Objectionable: The parties acknowledge that the party providing services has its own terms and conditions that prevail over the terms and conditions of the other party, which in that case are regarded as unwritten, regardless of whether or not those terms and conditions of the other party have been previously communicated. For the interpretation of this provision, the mere payment of performances is not considered a service.
If both Haven Genk and the other party provide services for each other, the terms and conditions of the party providing the service will apply. In that case it is possible that both the general terms and conditions of Haven Genk and those of the other party may apply depending on who provided the service.
Application: These terms and conditions apply to all services provided by Haven Genk.

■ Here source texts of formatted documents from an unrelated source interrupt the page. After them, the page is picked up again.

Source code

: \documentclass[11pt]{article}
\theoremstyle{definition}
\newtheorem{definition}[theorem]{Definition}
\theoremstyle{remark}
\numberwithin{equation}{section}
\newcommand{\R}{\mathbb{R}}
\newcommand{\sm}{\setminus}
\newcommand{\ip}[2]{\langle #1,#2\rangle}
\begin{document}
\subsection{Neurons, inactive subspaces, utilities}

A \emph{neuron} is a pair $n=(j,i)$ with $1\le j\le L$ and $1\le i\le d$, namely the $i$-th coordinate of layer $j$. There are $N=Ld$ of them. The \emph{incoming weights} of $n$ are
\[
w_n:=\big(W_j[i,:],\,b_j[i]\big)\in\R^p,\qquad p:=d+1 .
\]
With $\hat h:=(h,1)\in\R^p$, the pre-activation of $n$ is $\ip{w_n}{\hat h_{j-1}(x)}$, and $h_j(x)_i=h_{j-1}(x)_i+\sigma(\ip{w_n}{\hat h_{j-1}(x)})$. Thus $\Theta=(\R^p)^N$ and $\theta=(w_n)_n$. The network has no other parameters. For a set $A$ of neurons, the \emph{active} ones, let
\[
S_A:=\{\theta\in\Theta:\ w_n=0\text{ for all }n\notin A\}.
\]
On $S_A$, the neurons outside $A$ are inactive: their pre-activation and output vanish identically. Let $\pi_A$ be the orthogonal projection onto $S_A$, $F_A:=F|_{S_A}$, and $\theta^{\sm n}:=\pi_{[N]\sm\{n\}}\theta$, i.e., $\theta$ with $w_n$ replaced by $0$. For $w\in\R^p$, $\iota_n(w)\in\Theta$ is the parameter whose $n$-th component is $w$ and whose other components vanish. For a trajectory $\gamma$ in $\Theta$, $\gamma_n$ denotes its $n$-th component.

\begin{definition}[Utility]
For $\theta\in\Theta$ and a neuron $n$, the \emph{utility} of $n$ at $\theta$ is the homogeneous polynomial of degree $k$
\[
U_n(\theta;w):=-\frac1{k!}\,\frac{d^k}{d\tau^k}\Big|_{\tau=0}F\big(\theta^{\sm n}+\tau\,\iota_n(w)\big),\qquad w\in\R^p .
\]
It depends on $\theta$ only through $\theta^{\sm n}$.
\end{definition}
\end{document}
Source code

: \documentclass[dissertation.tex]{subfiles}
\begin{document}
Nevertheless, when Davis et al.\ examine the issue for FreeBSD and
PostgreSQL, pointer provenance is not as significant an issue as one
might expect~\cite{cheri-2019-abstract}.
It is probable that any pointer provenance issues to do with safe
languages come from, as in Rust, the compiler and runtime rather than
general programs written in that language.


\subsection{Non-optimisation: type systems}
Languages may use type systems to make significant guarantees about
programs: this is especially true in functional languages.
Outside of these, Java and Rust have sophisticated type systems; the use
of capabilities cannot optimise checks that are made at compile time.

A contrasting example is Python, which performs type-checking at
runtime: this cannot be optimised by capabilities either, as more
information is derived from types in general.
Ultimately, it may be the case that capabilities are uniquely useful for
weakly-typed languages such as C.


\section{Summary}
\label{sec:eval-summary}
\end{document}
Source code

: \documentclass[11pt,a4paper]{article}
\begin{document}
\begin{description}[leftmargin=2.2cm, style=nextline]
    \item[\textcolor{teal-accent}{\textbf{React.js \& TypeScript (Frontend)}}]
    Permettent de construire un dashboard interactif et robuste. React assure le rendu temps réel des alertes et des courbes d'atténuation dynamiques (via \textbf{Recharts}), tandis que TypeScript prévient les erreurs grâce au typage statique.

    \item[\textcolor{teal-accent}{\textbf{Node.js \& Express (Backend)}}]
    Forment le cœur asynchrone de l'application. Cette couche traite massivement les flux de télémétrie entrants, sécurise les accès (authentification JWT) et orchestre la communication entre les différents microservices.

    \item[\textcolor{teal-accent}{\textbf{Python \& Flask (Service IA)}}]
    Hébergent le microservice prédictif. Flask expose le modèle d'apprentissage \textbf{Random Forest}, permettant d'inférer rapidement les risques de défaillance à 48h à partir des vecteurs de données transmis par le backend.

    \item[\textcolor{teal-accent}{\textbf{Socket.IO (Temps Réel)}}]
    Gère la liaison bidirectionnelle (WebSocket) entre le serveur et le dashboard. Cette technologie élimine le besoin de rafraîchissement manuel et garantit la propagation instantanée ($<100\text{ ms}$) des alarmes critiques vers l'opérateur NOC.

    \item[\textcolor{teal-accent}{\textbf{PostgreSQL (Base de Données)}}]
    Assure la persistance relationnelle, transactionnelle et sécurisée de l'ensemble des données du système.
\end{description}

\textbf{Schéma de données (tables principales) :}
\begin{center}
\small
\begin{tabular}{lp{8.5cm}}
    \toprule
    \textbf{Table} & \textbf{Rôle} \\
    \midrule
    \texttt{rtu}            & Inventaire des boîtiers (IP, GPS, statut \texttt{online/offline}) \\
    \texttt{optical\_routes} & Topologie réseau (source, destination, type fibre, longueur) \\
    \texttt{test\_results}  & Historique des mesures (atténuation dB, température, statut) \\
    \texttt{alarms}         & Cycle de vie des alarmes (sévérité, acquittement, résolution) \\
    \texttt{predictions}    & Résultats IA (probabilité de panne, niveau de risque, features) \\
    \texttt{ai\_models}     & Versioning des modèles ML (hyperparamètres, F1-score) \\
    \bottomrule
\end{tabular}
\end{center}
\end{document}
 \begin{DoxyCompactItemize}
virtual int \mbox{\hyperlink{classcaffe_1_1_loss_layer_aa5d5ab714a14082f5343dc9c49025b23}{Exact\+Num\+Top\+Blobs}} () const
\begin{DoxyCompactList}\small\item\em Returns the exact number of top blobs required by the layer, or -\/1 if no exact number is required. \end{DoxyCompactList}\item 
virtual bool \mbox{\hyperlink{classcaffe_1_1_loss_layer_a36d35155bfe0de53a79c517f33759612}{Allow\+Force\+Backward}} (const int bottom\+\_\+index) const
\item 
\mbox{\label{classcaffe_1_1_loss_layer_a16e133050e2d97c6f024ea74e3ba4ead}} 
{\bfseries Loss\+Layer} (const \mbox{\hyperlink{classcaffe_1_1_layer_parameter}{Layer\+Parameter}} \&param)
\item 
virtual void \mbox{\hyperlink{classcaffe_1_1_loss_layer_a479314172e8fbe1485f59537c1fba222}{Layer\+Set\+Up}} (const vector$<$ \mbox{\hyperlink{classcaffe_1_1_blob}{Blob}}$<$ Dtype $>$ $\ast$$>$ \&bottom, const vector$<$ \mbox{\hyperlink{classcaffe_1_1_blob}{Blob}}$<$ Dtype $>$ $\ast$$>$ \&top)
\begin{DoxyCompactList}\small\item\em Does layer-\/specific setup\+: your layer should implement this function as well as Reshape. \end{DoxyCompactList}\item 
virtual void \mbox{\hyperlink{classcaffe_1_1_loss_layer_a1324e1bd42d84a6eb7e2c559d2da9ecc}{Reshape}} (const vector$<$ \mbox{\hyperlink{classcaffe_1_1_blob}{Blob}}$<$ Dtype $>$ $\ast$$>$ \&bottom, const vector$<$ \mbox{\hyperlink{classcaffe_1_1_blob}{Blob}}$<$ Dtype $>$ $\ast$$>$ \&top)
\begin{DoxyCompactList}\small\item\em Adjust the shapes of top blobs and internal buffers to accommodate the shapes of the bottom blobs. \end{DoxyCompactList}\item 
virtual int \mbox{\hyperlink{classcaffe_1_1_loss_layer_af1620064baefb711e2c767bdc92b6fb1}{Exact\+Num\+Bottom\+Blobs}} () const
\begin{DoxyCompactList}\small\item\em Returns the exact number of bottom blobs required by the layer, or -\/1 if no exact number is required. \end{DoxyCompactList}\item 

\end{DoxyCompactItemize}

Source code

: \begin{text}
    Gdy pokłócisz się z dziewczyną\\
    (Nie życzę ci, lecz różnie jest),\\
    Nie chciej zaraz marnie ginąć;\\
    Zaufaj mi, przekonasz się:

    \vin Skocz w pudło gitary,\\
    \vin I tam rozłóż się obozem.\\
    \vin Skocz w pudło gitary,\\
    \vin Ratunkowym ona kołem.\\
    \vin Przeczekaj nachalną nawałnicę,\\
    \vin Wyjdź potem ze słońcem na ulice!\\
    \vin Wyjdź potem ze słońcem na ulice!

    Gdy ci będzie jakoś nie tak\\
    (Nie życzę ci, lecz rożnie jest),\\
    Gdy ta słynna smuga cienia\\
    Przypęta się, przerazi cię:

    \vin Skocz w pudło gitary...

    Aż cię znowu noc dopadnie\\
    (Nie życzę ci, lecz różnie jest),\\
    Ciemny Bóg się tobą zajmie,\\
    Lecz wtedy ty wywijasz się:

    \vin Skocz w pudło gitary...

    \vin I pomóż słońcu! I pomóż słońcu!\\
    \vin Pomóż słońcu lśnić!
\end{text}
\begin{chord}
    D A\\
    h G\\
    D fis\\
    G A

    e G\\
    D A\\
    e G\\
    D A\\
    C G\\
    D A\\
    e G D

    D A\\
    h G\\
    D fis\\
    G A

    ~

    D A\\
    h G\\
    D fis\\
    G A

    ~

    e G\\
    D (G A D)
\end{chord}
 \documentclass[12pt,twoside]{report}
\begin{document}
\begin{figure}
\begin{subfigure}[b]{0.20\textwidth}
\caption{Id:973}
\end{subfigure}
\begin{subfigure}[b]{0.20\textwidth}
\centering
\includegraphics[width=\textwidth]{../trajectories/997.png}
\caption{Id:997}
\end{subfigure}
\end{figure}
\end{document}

A one-time notification and acceptance of the terms and conditions makes these terms and conditions enforceable for all future service assignments.
In the event of changes to the terms and conditions, the former terms and conditions will continue to apply until the new amended terms and conditions have been notified and have been accepted as described above.
Precedence regulation: In the event that mandatory legal provisions deviate from these conditions, mandatory law takes precedence. Only the part in the conditions that deviates from these mandatory provisions and is incompatible with them will remain inapplicable. This does not affect the validity and enforceability of the other provisions of the general terms and conditions.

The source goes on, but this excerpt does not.